### Problem to work on
Among the entries below, find each line holding "MySQL" and return it.

Stored data:

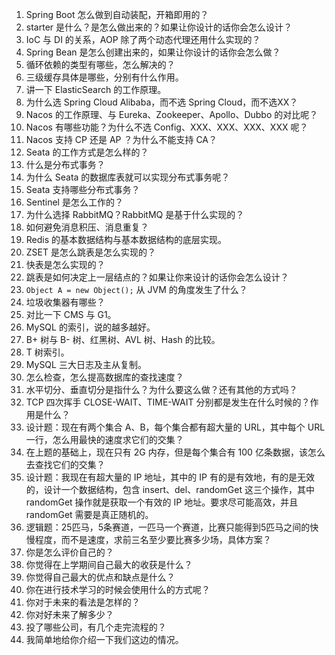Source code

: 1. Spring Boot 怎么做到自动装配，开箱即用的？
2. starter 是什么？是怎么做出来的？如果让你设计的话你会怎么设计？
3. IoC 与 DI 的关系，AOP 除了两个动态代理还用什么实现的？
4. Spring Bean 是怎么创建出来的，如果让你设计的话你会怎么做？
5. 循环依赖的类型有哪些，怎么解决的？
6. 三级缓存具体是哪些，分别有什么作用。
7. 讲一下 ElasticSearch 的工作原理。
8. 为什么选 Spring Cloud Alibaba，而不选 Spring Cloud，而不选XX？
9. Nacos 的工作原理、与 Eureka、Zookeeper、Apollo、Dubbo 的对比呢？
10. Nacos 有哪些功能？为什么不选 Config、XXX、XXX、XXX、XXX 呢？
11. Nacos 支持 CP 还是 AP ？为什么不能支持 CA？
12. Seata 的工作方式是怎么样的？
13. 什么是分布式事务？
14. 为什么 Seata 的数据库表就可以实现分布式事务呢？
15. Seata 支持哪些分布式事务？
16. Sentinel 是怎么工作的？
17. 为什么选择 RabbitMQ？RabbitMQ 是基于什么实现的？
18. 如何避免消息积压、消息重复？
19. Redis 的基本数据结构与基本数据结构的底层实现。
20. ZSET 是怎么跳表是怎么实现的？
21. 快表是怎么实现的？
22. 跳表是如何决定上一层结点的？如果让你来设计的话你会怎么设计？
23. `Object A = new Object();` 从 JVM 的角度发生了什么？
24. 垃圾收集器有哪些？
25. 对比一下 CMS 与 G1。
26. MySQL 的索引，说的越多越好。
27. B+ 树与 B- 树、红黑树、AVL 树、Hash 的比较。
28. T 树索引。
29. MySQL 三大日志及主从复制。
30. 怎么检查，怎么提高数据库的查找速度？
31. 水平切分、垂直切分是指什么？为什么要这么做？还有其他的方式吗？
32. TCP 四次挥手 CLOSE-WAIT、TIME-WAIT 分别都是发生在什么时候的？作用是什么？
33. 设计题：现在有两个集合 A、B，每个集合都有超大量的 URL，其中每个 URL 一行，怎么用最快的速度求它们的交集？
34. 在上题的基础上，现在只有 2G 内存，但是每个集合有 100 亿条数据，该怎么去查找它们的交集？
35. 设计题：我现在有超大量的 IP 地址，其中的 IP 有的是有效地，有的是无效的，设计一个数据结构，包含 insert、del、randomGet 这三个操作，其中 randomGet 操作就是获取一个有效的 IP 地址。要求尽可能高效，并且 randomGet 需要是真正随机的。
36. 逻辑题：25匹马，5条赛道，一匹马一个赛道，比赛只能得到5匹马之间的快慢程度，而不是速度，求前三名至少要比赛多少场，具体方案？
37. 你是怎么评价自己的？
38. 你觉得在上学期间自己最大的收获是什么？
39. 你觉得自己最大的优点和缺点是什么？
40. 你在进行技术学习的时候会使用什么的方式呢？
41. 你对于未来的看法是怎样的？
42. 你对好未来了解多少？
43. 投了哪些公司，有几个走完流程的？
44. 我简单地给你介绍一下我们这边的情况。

### Task response
26. MySQL 的索引，说的越多越好。
29. MySQL 三大日志及主从复制。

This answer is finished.